Directed by Alfred Hitchcock
I identify with the title of Alfred Hitchcock’s Vertigo and the character of Scotty ‘John’ Ferguson (Jimmy Stewart) because I’ve experienced vertigo many times, largely due to my epilepsy (not a serious condition). I’ve lost my sense of balance and fallen as I passed out. But as for the movie itself …
I’ve seen this movie a number of times over the years and, as many have said, it’s the kind of movie that not only holds up to multiple viewings but reveals more of itself with each viewing. On the surface, it’s a murder mystery. But it’s multi-layered.
It’s about obsession and identity and, yes, even love.
The plot? As per IMDb: “A San Francisco detective suffering from acrophobia investigates the strange activities of an old friend’s wife, all the while becoming dangerously obsessed with her.” Of course, there is a great deal more to it than this.
The wife, in this case, is not really the wife but a kind of doppelganger, a woman made up to look like the wife in order to create a situation whereby the real wife is murdered. The wife, Madeleine Elster, is impersonated by Judy Barton (Kim Novak). Judy, as Madeleine, creates a mystery that will draw Scotty in and allow him to be witness to ‘Madeleine’s suicide.’
The false Madeleine has a strange obsession, a psychological problem, but this is a sham – part of the deceit. Things get complicated, however, because Scotty has a psychological problem – acrophobia – and vertigo as a result. His problem is not a sham but the real thing. More than that, he doesn’t get just drawn in to the mystery of Madeleine, he falls in love with her, then becomes obsessed with her, an even larger psychological problem.
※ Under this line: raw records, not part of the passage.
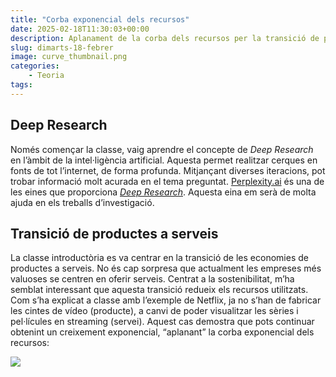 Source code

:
 ```yaml
---
title: "Corba exponencial dels recursos"
date: 2025-02-18T11:30:03+00:00
description: Aplanament de la corba dels recursos per la transició de productes a serveis
slug: dimarts-18-febrer
image: curve_thumbnail.png
categories:
    - Teoria
tags:
---
```


## Deep Research
Només començar la classe, vaig aprendre el concepte de _Deep Research_ en l’àmbit de la intel·ligència artificial. Aquesta permet realitzar cerques en fonts de tot l’internet, de forma profunda. Mitjançant diverses iteracions, pot trobar informació molt acurada en el tema preguntat. [Perplexity.ai](https://www.perplexity.ai/) és una de les eines que proporciona _[Deep Research](https://www.perplexity.ai/hub/blog/introducing-perplexity-deep-research)_. Aquesta eina em serà de molta ajuda en els treballs d’investigació.

## Transició de productes a serveis
La classe introductòria es va centrar en la transició de les economies de productes a serveis. No és cap sorpresa que actualment les empreses més valuoses se centren en oferir serveis. Centrat a la sostenibilitat, m’ha semblat interessant que aquesta transició redueix els recursos utilitzats. Com s’ha explicat a classe amb l’exemple de Netflix, ja no s’han de fabricar les cintes de vídeo (producte), a canvi de poder visualitzar les sèries i pel·lícules en streaming (servei). Aquest cas demostra que pots continuar obtenint un creixement exponencial, “aplanant” la corba exponencial dels recursos:

![](/dgsi/post/dimarts-18-febrer/curve.png) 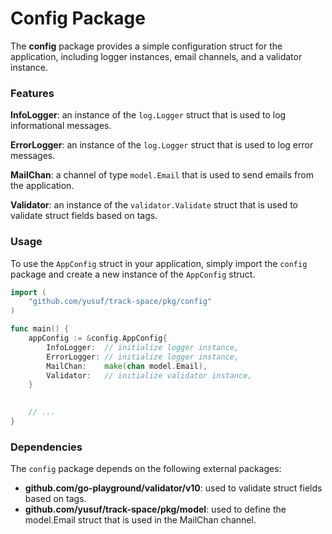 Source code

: # Config Package

The **config** package provides a simple configuration struct for the application, including logger instances, email channels, and a validator instance.

### Features

**InfoLogger**: an instance of the `log.Logger` struct that is used to log informational messages.

**ErrorLogger**: an instance of the `log.Logger` struct that is used to log error messages.

**MailChan**: a channel of type `model.Email` that is used to send emails from the application.

**Validator**: an instance of the `validator.Validate` struct that is used to validate struct fields based on tags.

### Usage
To use the `AppConfig` struct in your application, simply import the `config` package and create a new instance of the `AppConfig` struct.

```go
import (
	"github.com/yusuf/track-space/pkg/config"
)

func main() {
	appConfig := &config.AppConfig{
		InfoLogger:  // initialize logger instance,
		ErrorLogger: // initialize logger instance,
		MailChan:    make(chan model.Email),
		Validator:   // initialize validator instance,
	}
  

	// ...
}
```

### Dependencies

The `config` package depends on the following external packages:

* **github.com/go-playground/validator/v10**: used to validate struct fields based on tags.
* **github.com/yusuf/track-space/pkg/model**: used to define the model.Email struct that is used in the MailChan channel.


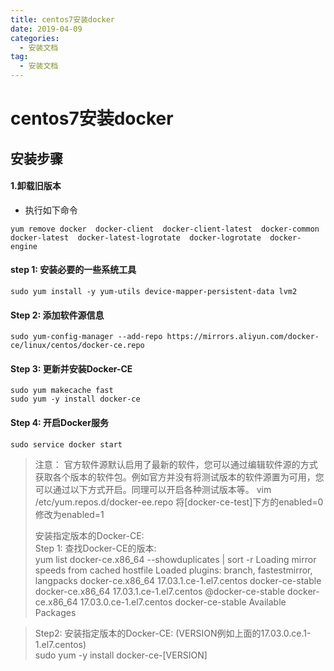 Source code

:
 ```yaml
---
title: centos7安装docker
date: 2019-04-09
categories:
  - 安装文档
tag:
  - 安装文档
---
```

# centos7安装docker

## 安装步骤

#### 1.卸载旧版本
- 执行如下命令
```
yum remove docker  docker-client  docker-client-latest  docker-common docker-latest  docker-latest-logrotate  docker-logrotate  docker-engine
```

#### step 1: 安装必要的一些系统工具
```
sudo yum install -y yum-utils device-mapper-persistent-data lvm2
```
#### Step 2: 添加软件源信息
```
sudo yum-config-manager --add-repo https://mirrors.aliyun.com/docker-ce/linux/centos/docker-ce.repo
```
#### Step 3: 更新并安装Docker-CE
```
sudo yum makecache fast
sudo yum -y install docker-ce
```
#### Step 4: 开启Docker服务
```
sudo service docker start
```
> 注意：
> 官方软件源默认启用了最新的软件，您可以通过编辑软件源的方式获取各个版本的软件包。例如官方并没有将测试版本的软件源置为可用，您可以通过以下方式开启。同理可以开启各种测试版本等。
> vim /etc/yum.repos.d/docker-ee.repo
>   将[docker-ce-test]下方的enabled=0修改为enabled=1
>
> 安装指定版本的Docker-CE:  
> Step 1: 查找Docker-CE的版本:  
> yum list docker-ce.x86_64 --showduplicates | sort -r
>   Loading mirror speeds from cached hostfile
>   Loaded plugins: branch, fastestmirror, langpacks
>   docker-ce.x86_64            17.03.1.ce-1.el7.centos            docker-ce-stable
>   docker-ce.x86_64            17.03.1.ce-1.el7.centos            @docker-ce-stable
>   docker-ce.x86_64            17.03.0.ce-1.el7.centos            docker-ce-stable
>   Available Packages  

> Step2: 安装指定版本的Docker-CE: (VERSION例如上面的17.03.0.ce.1-1.el7.centos)  
> sudo yum -y install docker-ce-[VERSION] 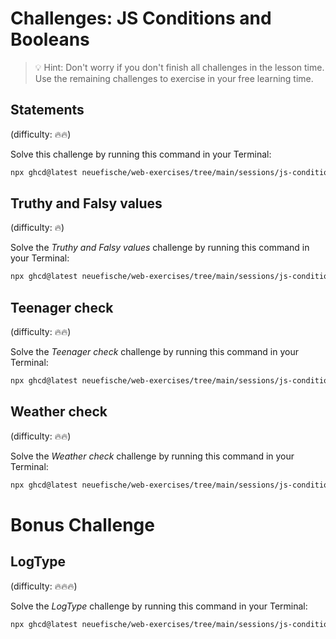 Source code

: # Challenges: JS Conditions and Booleans

> 💡 Hint: Don't worry if you don't finish all challenges in the lesson time. Use the remaining
> challenges to exercise in your free learning time.

## Statements

(difficulty: 🔥🔥)

Solve this challenge by running this command in your Terminal:

```bash
npx ghcd@latest neuefische/web-exercises/tree/main/sessions/js-conditions-and-booleans/statements
```

## Truthy and Falsy values

(difficulty: 🔥)

Solve the _Truthy and Falsy values_ challenge by running this command in your Terminal:

```bash
npx ghcd@latest neuefische/web-exercises/tree/main/sessions/js-conditions-and-booleans/truthy-and-falsy
```

<!--

## Converting boolean values to strings

(difficulty: 🔥🔥)

Solve this [Kata](https://www.codewars.com/kata/53369039d7ab3ac506000467/train/javascript).

## Grasshopper - If/else syntax debug

(difficulty: 🔥🔥)

Solve this [Kata](https://www.codewars.com/kata/57089707fe2d01529f00024a/train/javascript).

## Grasshopper - Personalized Message

(difficulty: 🔥🔥)

Solve this [Kata](https://www.codewars.com/kata/5772da22b89313a4d50012f7/train/javascript).

-->

## Teenager check

(difficulty: 🔥🔥)

Solve the _Teenager check_ challenge by running this command in your Terminal:

```bash
npx ghcd@latest neuefische/web-exercises/tree/main/sessions/js-conditions-and-booleans/teenager-check
```

## Weather check

(difficulty: 🔥🔥)

Solve the _Weather check_ challenge by running this command in your Terminal:

```bash
npx ghcd@latest neuefische/web-exercises/tree/main/sessions/js-conditions-and-booleans/weather-check
```

# Bonus Challenge

## LogType

(difficulty: 🔥🔥🔥)

Solve the _LogType_ challenge by running this command in your Terminal:

```bash
npx ghcd@latest neuefische/web-exercises/tree/main/sessions/js-conditions-and-booleans/log-type
```
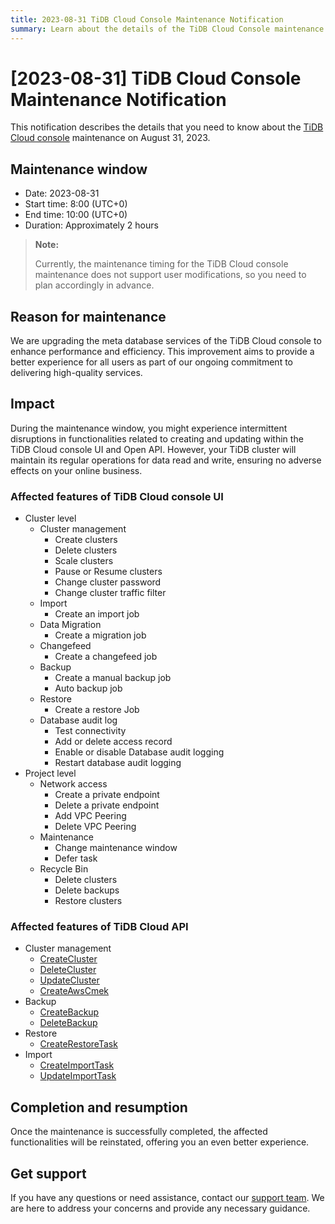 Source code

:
 ```yaml
---
title: 2023-08-31 TiDB Cloud Console Maintenance Notification
summary: Learn about the details of the TiDB Cloud Console maintenance on August 31, 2023, such as the maintenance window, reason, and impact.
---
```


# [2023-08-31] TiDB Cloud Console Maintenance Notification

This notification describes the details that you need to know about the [TiDB Cloud console](https://tidbcloud.com/) maintenance on August 31, 2023.

## Maintenance window

- Date: 2023-08-31
- Start time: 8:00 (UTC+0)
- End time: 10:00 (UTC+0)
- Duration: Approximately 2 hours

> **Note:**
>
> Currently, the maintenance timing for the TiDB Cloud console maintenance does not support user modifications, so you need to plan accordingly in advance.

## Reason for maintenance

We are upgrading the meta database services of the TiDB Cloud console to enhance performance and efficiency. This improvement aims to provide a better experience for all users as part of our ongoing commitment to delivering high-quality services.

## Impact

During the maintenance window, you might experience intermittent disruptions in functionalities related to creating and updating within the TiDB Cloud console UI and Open API. However, your TiDB cluster will maintain its regular operations for data read and write, ensuring no adverse effects on your online business.

### Affected features of TiDB Cloud console UI

- Cluster level
    - Cluster management
        - Create clusters
        - Delete clusters
        - Scale clusters
        - Pause or Resume clusters
        - Change cluster password
        - Change cluster traffic filter
    - Import
        - Create an import job
    - Data Migration
        - Create a migration job
    - Changefeed
        - Create a changefeed job
    - Backup
        - Create a manual backup job
        - Auto backup job
    - Restore
        - Create a restore Job
    - Database audit log
        - Test connectivity
        - Add or delete access record
        - Enable or disable Database audit logging
        - Restart database audit logging
- Project level
    - Network access
        - Create a private endpoint
        - Delete a private endpoint
        - Add VPC Peering
        - Delete VPC Peering
    - Maintenance
        - Change maintenance window
        - Defer task
    - Recycle Bin
        - Delete clusters
        - Delete backups
        - Restore clusters

### Affected features of TiDB Cloud API

- Cluster management
    - [CreateCluster](https://docs.pingcap.com/tidbcloud/api/v1beta#tag/Cluster/operation/CreateCluster)
    - [DeleteCluster](https://docs.pingcap.com/tidbcloud/api/v1beta#tag/Cluster/operation/DeleteCluster)
    - [UpdateCluster](https://docs.pingcap.com/tidbcloud/api/v1beta#tag/Cluster/operation/UpdateCluster)
    - [CreateAwsCmek](https://docs.pingcap.com/tidbcloud/api/v1beta#tag/Cluster/operation/CreateAwsCmek)
- Backup
    - [CreateBackup](https://docs.pingcap.com/tidbcloud/api/v1beta#tag/Backup/operation/CreateBackup)
    - [DeleteBackup](https://docs.pingcap.com/tidbcloud/api/v1beta#tag/Backup/operation/DeleteBackup)
- Restore
    - [CreateRestoreTask](https://docs.pingcap.com/tidbcloud/api/v1beta#tag/Restore/operation/CreateRestoreTask)
- Import
    - [CreateImportTask](https://docs.pingcap.com/tidbcloud/api/v1beta#tag/Import/operation/CreateImportTask)
    - [UpdateImportTask](https://docs.pingcap.com/tidbcloud/api/v1beta#tag/Import/operation/UpdateImportTask)

## Completion and resumption

Once the maintenance is successfully completed, the affected functionalities will be reinstated, offering you an even better experience.

## Get support

If you have any questions or need assistance, contact our [support team](https://docs.pingcap.com/tidbcloud/tidb-cloud-support#tidb-cloud-support). We are here to address your concerns and provide any necessary guidance.
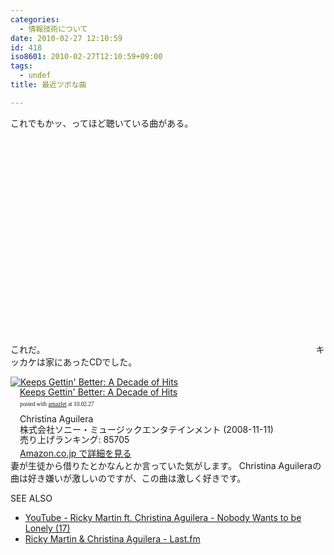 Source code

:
 ```yaml
---
categories:
  - 情報技術について
date: 2010-02-27 12:10:59
id: 418
iso8601: 2010-02-27T12:10:59+09:00
tags:
  - undef
title: 最近ツボな曲

---
```


これでもかッ、ってほど聴いている曲がある。


これだ。
<object width="425" height="344"><param name="movie" value="http://www.youtube.com/v/742LxBEOLNE&hl=en_US&fs=1&rel=0&color1=0x006699&color2=0x54abd6"></param><param name="allowFullScreen" value="true"></param><param name="allowscriptaccess" value="always"></param><embed src="http://www.youtube.com/v/742LxBEOLNE&hl=en_US&fs=1&rel=0&color1=0x006699&color2=0x54abd6" type="application/x-shockwave-flash" allowscriptaccess="always" allowfullscreen="true" width="425" height="344"></embed></object>
キッカケは家にあったCDでした。
<div class="amazlet-box" style="margin-bottom:0px;"><div class="amazlet-image" style="float:left;"><a href="http://www.amazon.co.jp/exec/obidos/ASIN/B001G7HT2I/nqounet-22/ref=nosim/" name="amazletlink" target="_blank"><img src="http://ecx.images-amazon.com/images/I/51JFjv-F6SL._SL160_.jpg" alt="Keeps Gettin' Better: A Decade of Hits" style="border: none;" /></a></div><div class="amazlet-info" style="float:left;margin-left:15px;line-height:120%"><div class="amazlet-name" style="margin-bottom:10px;line-height:120%"><a href="http://www.amazon.co.jp/exec/obidos/ASIN/B001G7HT2I/nqounet-22/ref=nosim/" name="amazletlink" target="_blank">Keeps Gettin' Better: A Decade of Hits</a><div class="amazlet-powered-date" style="font-size:7pt;margin-top:5px;font-family:verdana;line-height:120%">posted with <a href="http://app.amazlet.com/amazlet/" title="Keeps Gettin&#039; Better: A Decade of Hits" target="_blank">amazlet</a> at 10.02.27</div></div><div class="amazlet-detail">Christina Aguilera <br />株式会社ソニー・ミュージックエンタテインメント (2008-11-11)<br />売り上げランキング: 85705<br /></div><div class="amazlet-link" style="margin-top: 5px"><a href="http://www.amazon.co.jp/exec/obidos/ASIN/B001G7HT2I/nqounet-22/ref=nosim/" name="amazletlink" target="_blank">Amazon.co.jp で詳細を見る</a></div></div><div class="amazlet-footer" style="clear: left"></div></div>
妻が生徒から借りたとかなんとか言っていた気がします。
Christina Aguileraの曲は好き嫌いが激しいのですが、この曲は激しく好きです。
<div>
<p>SEE ALSO</p>
<ul>
<li><a href="http://www.youtube.com/watch?v=742LxBEOLNE" target="_blank">YouTube - Ricky Martin ft. Christina Aguilera - Nobody Wants to be Lonely (17)</a></li>
<li><a href="http://www.lastfm.jp/music/Ricky+Martin+&amp;+Christina+Aguilera" target="_blank">Ricky Martin & Christina Aguilera - Last.fm</a></li>
</ul>
</div>
    	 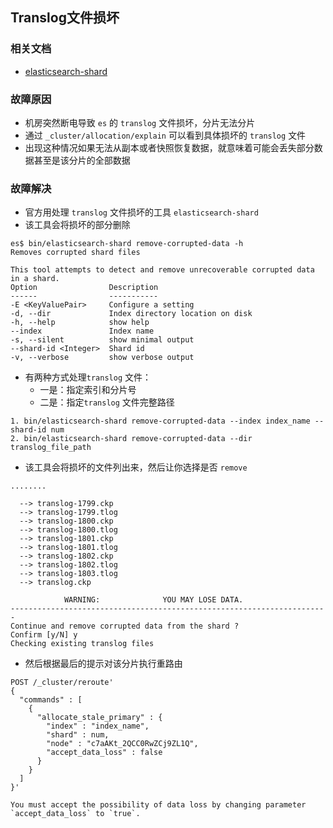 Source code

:## Translog文件损坏

### 相关文档
- [elasticsearch-shard](https://www.elastic.co/guide/en/elasticsearch/reference/current/shard-tool.html)

### 故障原因
- 机房突然断电导致 `es` 的 `translog` 文件损坏，分片无法分片
- 通过 `_cluster/allocation/explain` 可以看到具体损坏的 `translog` 文件
- 出现这种情况如果无法从副本或者快照恢复数据，就意味着可能会丢失部分数据甚至是该分片的全部数据

### 故障解决
- 官方用处理 `translog` 文件损坏的工具 `elasticsearch-shard`
- 该工具会将损坏的部分删除

```
es$ bin/elasticsearch-shard remove-corrupted-data -h
Removes corrupted shard files

This tool attempts to detect and remove unrecoverable corrupted data in a shard.
Option                Description
------                -----------
-E <KeyValuePair>     Configure a setting
-d, --dir             Index directory location on disk
-h, --help            show help
--index               Index name
-s, --silent          show minimal output
--shard-id <Integer>  Shard id
-v, --verbose         show verbose output
```

- 有两种方式处理`translog` 文件：
	+ 一是：指定索引和分片号
	+ 二是：指定`translog` 文件完整路径

```
1. bin/elasticsearch-shard remove-corrupted-data --index index_name --shard-id num
2. bin/elasticsearch-shard remove-corrupted-data --dir  translog_file_path
```

- 该工具会将损坏的文件列出来，然后让你选择是否 `remove` 

```
........

  --> translog-1799.ckp
  --> translog-1799.tlog
  --> translog-1800.ckp
  --> translog-1800.tlog
  --> translog-1801.ckp
  --> translog-1801.tlog
  --> translog-1802.ckp
  --> translog-1802.tlog
  --> translog-1803.tlog
  --> translog.ckp

            WARNING:              YOU MAY LOSE DATA.
-----------------------------------------------------------------------
Continue and remove corrupted data from the shard ?
Confirm [y/N] y
Checking existing translog files
```

- 然后根据最后的提示对该分片执行重路由

```
POST /_cluster/reroute'
{
  "commands" : [
    {
      "allocate_stale_primary" : {
        "index" : "index_name",
        "shard" : num,
        "node" : "c7aAKt_2QCC0RwZCj9ZL1Q",
        "accept_data_loss" : false
      }
    }
  ]
}'

You must accept the possibility of data loss by changing parameter `accept_data_loss` to `true`.

``` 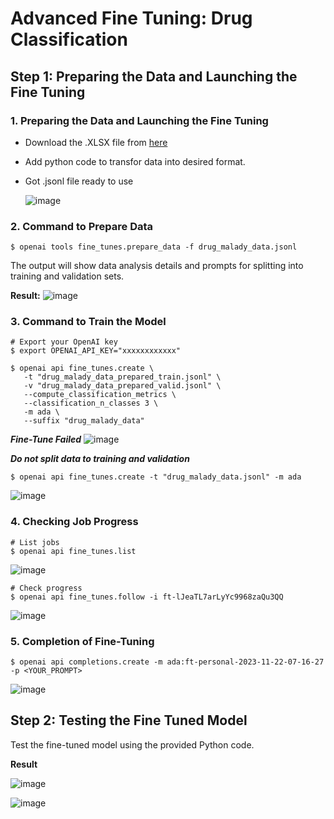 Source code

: # Advanced Fine Tuning: Drug Classification
## Step 1: Preparing the Data and Launching the Fine Tuning
### 1. Preparing the Data and Launching the Fine Tuning

* Download the .XLSX file from [here](https://www.kaggle.com/datasets/saratchendra/medicine-recommendation/)
* Add python code to transfor data into desired format.
* Got .jsonl file ready to use
  
  ![image](https://github.com/SharonCao0920/fine-tune/assets/54694766/aa5756b1-eb8c-48c1-b450-d80146ef2af1)

### 2. Command to Prepare Data
```
$ openai tools fine_tunes.prepare_data -f drug_malady_data.jsonl
```
      
The output will show data analysis details and prompts for splitting into training and validation sets.

**Result:**
![image](https://github.com/SharonCao0920/fine-tune/assets/54694766/6ab8850e-3e9b-4c1e-84d6-48c9fab4d292)

### 3. Command to Train the Model
```
# Export your OpenAI key
$ export OPENAI_API_KEY="xxxxxxxxxxxx"

$ openai api fine_tunes.create \
   -t "drug_malady_data_prepared_train.jsonl" \
   -v "drug_malady_data_prepared_valid.jsonl" \
   --compute_classification_metrics \
   --classification_n_classes 3 \
   -m ada \
   --suffix "drug_malady_data"
```
***Fine-Tune Failed***
![image](https://github.com/SharonCao0920/fine-tune/assets/54694766/7b0d3ab5-f7eb-4c68-b8c1-cd0a6a6278ae)

***Do not split data to training and validation***
```
$ openai api fine_tunes.create -t "drug_malady_data.jsonl" -m ada
```
![image](https://github.com/SharonCao0920/fine-tune/assets/54694766/5d03e297-c17f-48d4-8d57-0bacdb316b2e)

### 4. Checking Job Progress
```
# List jobs
$ openai api fine_tunes.list
```
![image](https://github.com/SharonCao0920/fine-tune/assets/54694766/08d2ed14-686c-40cc-a0d1-4dbbabc375c3)

```
# Check progress
$ openai api fine_tunes.follow -i ft-lJeaTL7arLyYc9968zaQu3QQ
```
![image](https://github.com/SharonCao0920/fine-tune/assets/54694766/e874d5d9-8ec5-4c8e-a44d-25047539dcf0)

### 5. Completion of Fine-Tuning
```
$ openai api completions.create -m ada:ft-personal-2023-11-22-07-16-27 -p <YOUR_PROMPT>
```

![image](https://github.com/SharonCao0920/fine-tune/assets/54694766/4121da5f-36f1-4a37-8f7b-c77b8e184291)


## Step 2: Testing the Fine Tuned Model

Test the fine-tuned model using the provided Python code.

**Result**

![image](https://github.com/SharonCao0920/fine-tune/assets/54694766/afbf0da1-76a1-4102-be15-1c992cd4baed)

![image](https://github.com/SharonCao0920/fine-tune/assets/54694766/921a4c42-d066-4917-9210-3a9eb575c037)
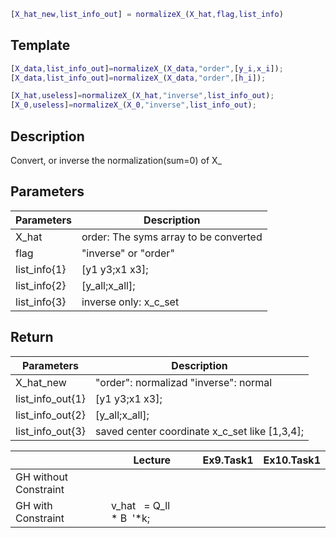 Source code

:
 ```matlab
[X_hat_new,list_info_out] = normalizeX_(X_hat,flag,list_info)
```

## Template 

```matlab
[X_data,list_info_out]=normalizeX_(X_data,"order",[y_i,x_i]);
[X_data,list_info_out]=normalizeX_(X_data,"order",[h_i]);

[X_hat,useless]=normalizeX_(X_hat,"inverse",list_info_out);
[X_0,useless]=normalizeX_(X_0,"inverse",list_info_out);
```

## Description 
Convert, or inverse the normalization(sum=0) of X_

## Parameters 

| Parameters   | Description                           |
| ------------ | ------------------------------------- |
| X_hat        | order: The syms array to be converted |
| flag         | "inverse" or "order"                  |
| list_info{1} | [y1 y3;x1 x3];                        |
| list_info{2} | [y_all;x_all];                        |
| list_info{3} | inverse only: x_c_set                 |

## Return 

| Parameters       | Description                                   |
| ---------------- | --------------------------------------------- |
| X_hat_new        | "order": normalizad  "inverse": normal        |
| list_info_out{1} | [y1 y3;x1 x3];                                |
| list_info_out{2} | [y_all;x_all];                                |
| list_info_out{3} | saved center coordinate x_c_set like [1,3,4]; |


|                       | Lecture                   | Ex9.Task1 | Ex10.Task1 |
| --------------------- | ------------------------- | --------- | ---------- |
| GH without Constraint |                           |           |            |
| GH with Constraint    | v_hat   = Q_ll  * B  '*k; |           |            |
Nothing is ever simple in a Hitchcock movie, though on the surface the movies appear that way. In the case of Vertigo, for example, look at the use of names. Both main characters have two. Novak is Madeleine/Judy. Stewart is John/Scotty. In both cases, the further you are from the reality of the person, the more the first name applies (Madeleine and John, or Mr. Ferguson). The closer you get to the real person, the more the other name applies (Judy/Scotty). In a scene where Scotty formally introduces himself to Judy (as Madeleine) he says his name is Mr. Ferguson, or John, but people close to him call him Scotty. The first name is the image, the second name is the real thing.
The movie is about fantasy (or image) and reality and the destructive qualities of the fantasy to the reality.
Hitchcock is famous for his portrayal of women on screen. They are blonde-haired, fashionably bound-up ice queens. They’re his obsession, his fetish. As Roger Ebert says in his review, “Over and over in his films, Hitchcock took delight in literally and figuratively dragging his women through the mud–humiliating them, spoiling their hair and clothes as if lashing at his own fetishes.”
What makes Vertigo interesting is Kim Novak’s Judy character. As Madeleine, she’s the Hitchcock ice queen. As Judy, she is earthier, more approachable, even slatternly. She’s real and as a consequence a sympathetic character. She’s not blonde, but has reddish-brown hair. She’s a real person, not a fantasy, but a real person being destroyed by the fantasy.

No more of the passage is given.